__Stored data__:
+++
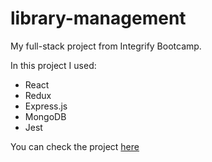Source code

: # library-management
My full-stack project from Integrify Bootcamp.

In this project I used:
- React
- Redux
- Express.js
- MongoDB
- Jest

You can check the project [here](https://library-management-fsproject.vercel.app/)
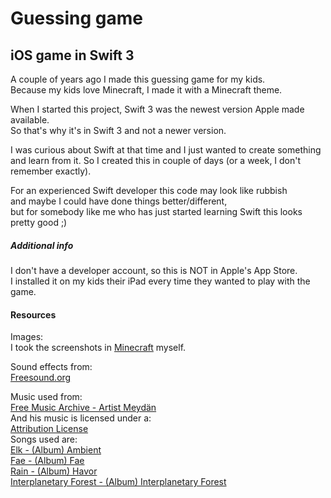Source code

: # Guessing game

## iOS game in Swift 3
A couple of years ago I made this guessing game for my kids.\
Because my kids love Minecraft, I made it with a Minecraft theme.

When I started this project, Swift 3 was the newest version Apple made available.\
So that's why it's in Swift 3 and not a newer version.

I was curious about Swift at that time and I just wanted to create something\
and learn from it. So I created this in couple of days (or a week, I don't remember exactly).

For an experienced Swift developer this code may look like rubbish\
and maybe I could have done things better/different,\
but for somebody like me who has just started learning Swift this looks pretty good ;)
 
##### Additional info
I don't have a developer account, so this is NOT in Apple's App Store.\
I installed it on my kids their iPad every time they wanted to play with the game.

#### Resources
Images:\
I took the screenshots in [Minecraft](https://www.minecraft.net/en-us/) myself.

Sound effects from:\
[Freesound.org](https://freesound.org)

Music used from:\
[Free Music Archive - Artist Meydän](http://freemusicarchive.org/music/Meydan)\
And his music is licensed under a:\
[Attribution License](https://creativecommons.org/licenses/by/4.0/)\
Songs used are:\
[Elk - (Album) Ambient](https://freemusicarchive.org/music/Meydan/Ambient_1860/Elk)\
[Fae - (Album) Fae](https://freemusicarchive.org/music/Meydan/Fae/Fae)\
[Rain - (Album) Havor](https://freemusicarchive.org/music/Meydan/Havor/5-_Rain_1918)\
[Interplanetary Forest - (Album) Interplanetary Forest](https://freemusicarchive.org/music/Meydan/Interplanetary_Forest/Meydn_-_Interplanetary_Forest_-_01_Interplanetary_Forest)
+++
__INSTRUCTIONS TO FOLLOW__: Repeat the entries above exactly as written, but not their pictures.

__REPLY__:
Source code

: # library-management
My full-stack project from Integrify Bootcamp.

In this project I used:
- React
- Redux
- Express.js
- MongoDB
- Jest

You can check the project [here](https://library-management-fsproject.vercel.app/)
Source code

: # Guessing game

## iOS game in Swift 3
A couple of years ago I made this guessing game for my kids.\
Because my kids love Minecraft, I made it with a Minecraft theme.

When I started this project, Swift 3 was the newest version Apple made available.\
So that's why it's in Swift 3 and not a newer version.

I was curious about Swift at that time and I just wanted to create something\
and learn from it. So I created this in couple of days (or a week, I don't remember exactly).

For an experienced Swift developer this code may look like rubbish\
and maybe I could have done things better/different,\
but for somebody like me who has just started learning Swift this looks pretty good ;)
 
##### Additional info
I don't have a developer account, so this is NOT in Apple's App Store.\
I installed it on my kids their iPad every time they wanted to play with the game.

#### Resources
Images:\
I took the screenshots in [Minecraft](https://www.minecraft.net/en-us/) myself.

Sound effects from:\
[Freesound.org](https://freesound.org)

Music used from:\
[Free Music Archive - Artist Meydän](http://freemusicarchive.org/music/Meydan)\
And his music is licensed under a:\
[Attribution License](https://creativecommons.org/licenses/by/4.0/)\
Songs used are:\
[Elk - (Album) Ambient](https://freemusicarchive.org/music/Meydan/Ambient_1860/Elk)\
[Fae - (Album) Fae](https://freemusicarchive.org/music/Meydan/Fae/Fae)\
[Rain - (Album) Havor](https://freemusicarchive.org/music/Meydan/Havor/5-_Rain_1918)\
[Interplanetary Forest - (Album) Interplanetary Forest](https://freemusicarchive.org/music/Meydan/Interplanetary_Forest/Meydn_-_Interplanetary_Forest_-_01_Interplanetary_Forest)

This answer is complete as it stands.